In this article, we're going to take a look at what serialization is and how it works. We'll then explore how you can use PHP's built-in serialization functions so you can serialize and unserialize data in your applications. Finally, we'll discuss how you can write tests to make sure your serialization code works as expected.
Hopefully, by the end of the article, you should have a good understanding of what serialization is and feel confident enough to use it in your own applications.
What is Serialization?
Serialization is the process of converting a variable, object, or data structure into a string format. This string format represents the original data in a way that can be stored or transmitted elsewhere. On the other hand, deserialization (often referred to as "unserialization" in PHP) is the process of converting the serialized data back into its original form.
Serialization is an important concept and can be used for things like converting data so it can be stored in a cache, database, or file.
We can serialize data into many different formats such as JSON, XML, or even a binary format (such as Protocol Buffers for use in gRPC APIs).
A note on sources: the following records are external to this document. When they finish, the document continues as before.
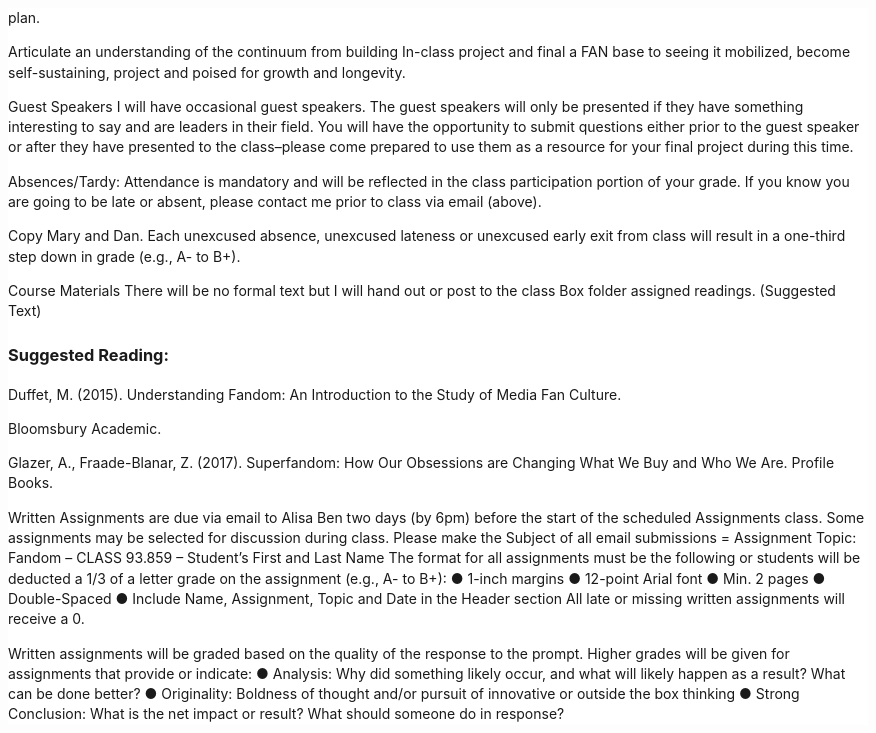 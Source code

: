plan.

Articulate an understanding of the continuum from building In-class project and final
a FAN base to seeing it mobilized, become self-sustaining, project
and poised for growth and longevity.

Guest Speakers I will have occasional guest speakers. The guest speakers will only be presented if they have
something interesting to say and are leaders in their field. You will have the opportunity to submit
questions either prior to the guest speaker or after they have presented to the class–please come
prepared to use them as a resource for your final project during this time.

Absences/Tardy: Attendance is mandatory and will be reflected in the class participation portion of your grade. If
you know you are going to be late or absent, please contact me prior to class via email (above).

Copy Mary and Dan. Each unexcused absence, unexcused lateness or unexcused early exit from
class will result in a one-third step down in grade (e.g., A- to B+).

Course Materials There will be no formal text but I will hand out or post to the class Box folder assigned readings.
(Suggested Text)
### Suggested Reading:

Duffet, M. (2015). Understanding Fandom: An Introduction to the Study of Media Fan Culture.

Bloomsbury Academic.

Glazer, A., Fraade-Blanar, Z. (2017). Superfandom: How Our Obsessions are Changing What We
Buy and Who We Are. Profile Books.

Written Assignments are due via email to Alisa Ben two days (by 6pm) before the start of the scheduled
Assignments class. Some assignments may be selected for discussion during class. Please make the Subject of
all email submissions = Assignment Topic: Fandom – CLASS 93.859 – Student’s First and Last
Name
The format for all assignments must be the following or students will be deducted a 1/3 of a letter
grade on the assignment (e.g., A- to B+):
● 1-inch margins
● 12-point Arial font
● Min. 2 pages
● Double-Spaced
● Include Name, Assignment, Topic and Date in the Header section
All late or missing written assignments will receive a 0.

Written assignments will be graded based on the quality of the response to the prompt. Higher
grades will be given for assignments that provide or indicate:
● Analysis: Why did something likely occur, and what will likely happen as a result? What
can be done better?
● Originality: Boldness of thought and/or pursuit of innovative or outside the box thinking
● Strong Conclusion: What is the net impact or result? What should someone do in
response?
However, in this article, we're going to focus on PHP's built-in serialization functions.
As an example, if you've ever worked with Laravel before, you may have spotted that the framework serializes data when pushing a job onto a queue ready to be run. For instance, take this pending job in Laravel that's been pushed onto the queue (split onto new lines and with some properties removed for readability):
1{2 "uuid": "3d05be68-8cd0-4c3a-8d05-71e86871713a",3 "data": {4 "commandName": "App\\Jobs\\SendOneTimePassword",5 "command": "O:28:\"App\\Jobs\\SendOneTimePassword\"6 :1:{s:15:\"oneTimePassword\";s:6:\"123456\";}"7 }8}
In the example JSON that represents a pending job, the data.command property is a serialized string that represents an App\Jobs\SendOneTimePassword job. When a queue worker picks this job off the queue, the serialized string is then deserialized to create an instance of the App\Jobs\SendOneTimePassword class to work with. Don't worry if this doesn't make sense right now, we'll dive into more examples later on and explain what's happening.
How Does Serialization Work in PHP?
In PHP, we can easily serialize and unserialize data using the serialize and unserialize functions respectively.
The serialize function accepts the data you want to serialize and returns it in a string format. Whereas, the unserialize function accepts the serialized data and returns the original data structure.
Let's take a look at how we can serialize and unserialize different types of data in PHP:
Serializing Strings
To serialize a string, you can simply pass the string to the serialize function:
1$serialized = serialize('Hello');
This will return a serialized string:
1s:5:"Hello";
This looks a bit strange at first, but once you notice the pattern, you'll see that it's not as scary as it appears. Our serialized data is following the format: data_type:string_length:string;.
So in the case of the serialized string above, s stands for string and represents the data type for when we unserialize the data, and 5 is the length of the string.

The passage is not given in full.